[Stored data]
________________
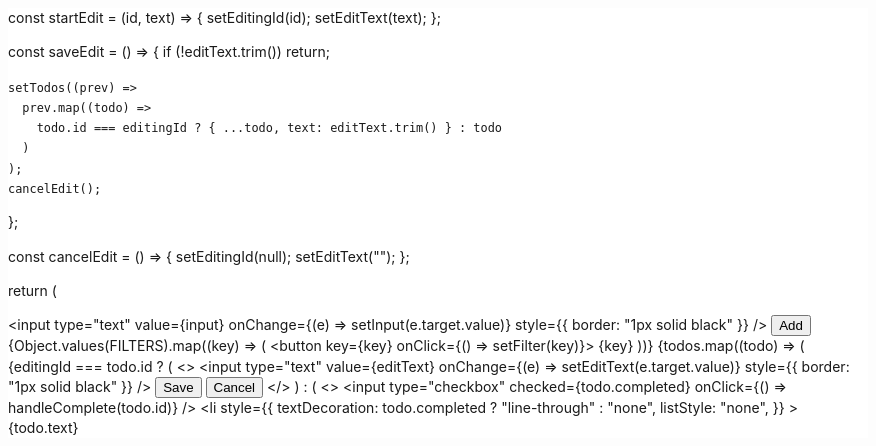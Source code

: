   const startEdit = (id, text) => {
    setEditingId(id);
    setEditText(text);
  };

  const saveEdit = () => {
    if (!editText.trim()) return;

    setTodos((prev) =>
      prev.map((todo) =>
        todo.id === editingId ? { ...todo, text: editText.trim() } : todo
      )
    );
    cancelEdit();
  };

  const cancelEdit = () => {
    setEditingId(null);
    setEditText("");
  };

  return (
    <div>
      <input
        type="text"
        value={input}
        onChange={(e) => setInput(e.target.value)}
        style={{ border: "1px solid black" }}
      />
      <button onClick={handleAdd}>Add</button>
      {Object.values(FILTERS).map((key) => (
        <button key={key} onClick={() => setFilter(key)}>
          {key}
        </button>
      ))}
      {todos.map((todo) => (
        <div className="flex gap-1" key={todo.id}>
          {editingId === todo.id ? (
            <>
              <input
                type="text"
                value={editText}
                onChange={(e) => setEditText(e.target.value)}
                style={{ border: "1px solid black" }}
              />
              <button onClick={saveEdit}>Save</button>
              <button onClick={cancelEdit}>Cancel</button>
            </>
          ) : (
            <>
              <input
                type="checkbox"
                checked={todo.completed}
                onClick={() => handleComplete(todo.id)}
              />
              <li
                style={{
                  textDecoration: todo.completed ? "line-through" : "none",
                  listStyle: "none",
                }}
              >
                {todo.text}
              </li>
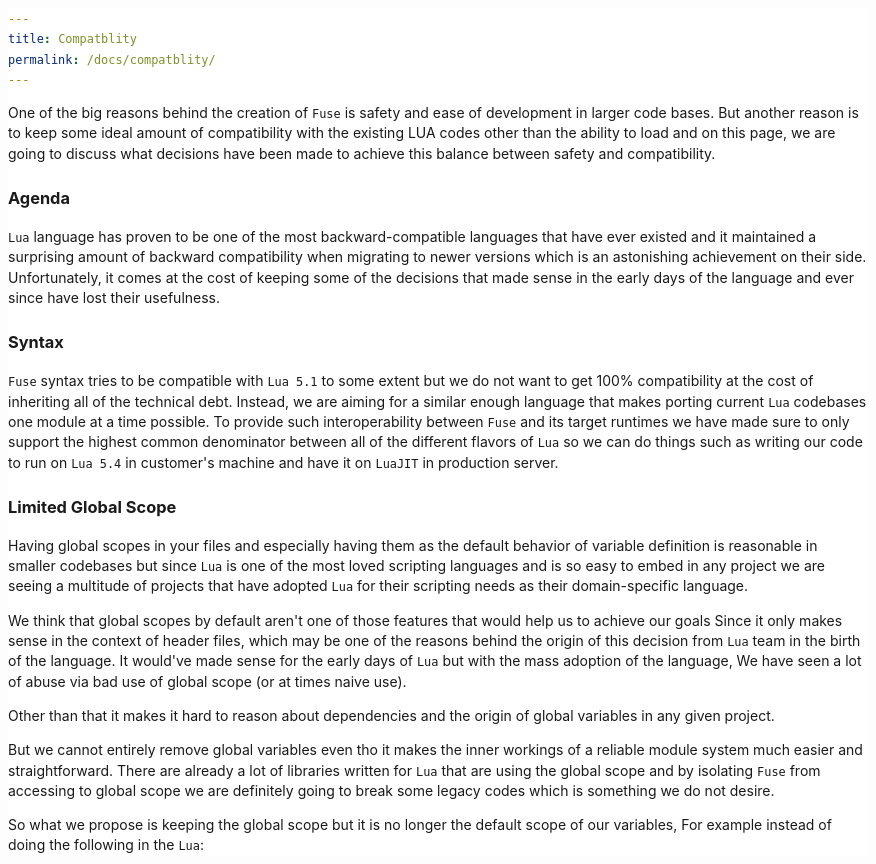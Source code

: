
 ```yaml
---
title: Compatblity
permalink: /docs/compatblity/
---
```


One of the big reasons behind the creation of `Fuse` is safety and ease of development in larger code bases. But another reason is to keep some ideal amount of compatibility with the existing LUA codes other than the ability to load and on this page, we are going to discuss what decisions have been made to achieve this balance between safety and compatibility.

### Agenda

`Lua` language has proven to be one of the most backward-compatible languages that have ever existed and it maintained a surprising amount of backward compatibility when migrating to newer versions which is an astonishing achievement on their side. Unfortunately, it comes at the cost of keeping some of the decisions that made sense in the early days of the language and ever since have lost their usefulness.

### Syntax

`Fuse` syntax tries to be compatible with `Lua 5.1` to some extent but we do not want to get 100% compatibility at the cost of inheriting all of the technical debt. Instead, we are aiming for a similar enough language that makes porting current `Lua` codebases one module at a time possible.
To provide such interoperability between `Fuse` and its target runtimes we have made sure to only support the highest common denominator between all of the different flavors of `Lua` so we can do things such as writing our code to run on `Lua 5.4` in customer's machine and have it on `LuaJIT` in production server.

### Limited Global Scope

Having global scopes in your files and especially having them as the default behavior of variable definition is reasonable in smaller codebases but since `Lua` is one of the most loved scripting languages and is so easy to embed in any project we are seeing a multitude of projects that have adopted `Lua` for their scripting needs as their domain-specific language.

We think that global scopes by default aren't one of those features that would help us to achieve our goals Since it only makes sense in the context of header files, which may be one of the reasons behind the origin of this decision from `Lua` team in the birth of the language.
It would've made sense for the early days of `Lua` but with the mass adoption of the language, We have seen a lot of abuse via bad use of global scope (or at times naive use).

Other than that it makes it hard to reason about dependencies and the origin of global variables in any given project.

But we cannot entirely remove global variables even tho it makes the inner workings of a reliable module system much easier and straightforward. There are already a lot of libraries written for `Lua` that are using the global scope and by isolating `Fuse` from accessing to global scope we are definitely going to break some legacy codes which is something we do not desire.

So what we propose is keeping the global scope but it is no longer the default scope of our variables, For example instead of doing the following in the `Lua`:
________________
All lines from the one with "It would've made" onward to the end of the records above should be repeated exactly, and only those lines.

- **SOLUTION TO THIS PROBLEM**
It would've made sense for the early days of `Lua` but with the mass adoption of the language, We have seen a lot of abuse via bad use of global scope (or at times naive use).

Other than that it makes it hard to reason about dependencies and the origin of global variables in any given project.

But we cannot entirely remove global variables even tho it makes the inner workings of a reliable module system much easier and straightforward. There are already a lot of libraries written for `Lua` that are using the global scope and by isolating `Fuse` from accessing to global scope we are definitely going to break some legacy codes which is something we do not desire.

So what we propose is keeping the global scope but it is no longer the default scope of our variables, For example instead of doing the following in the `Lua`:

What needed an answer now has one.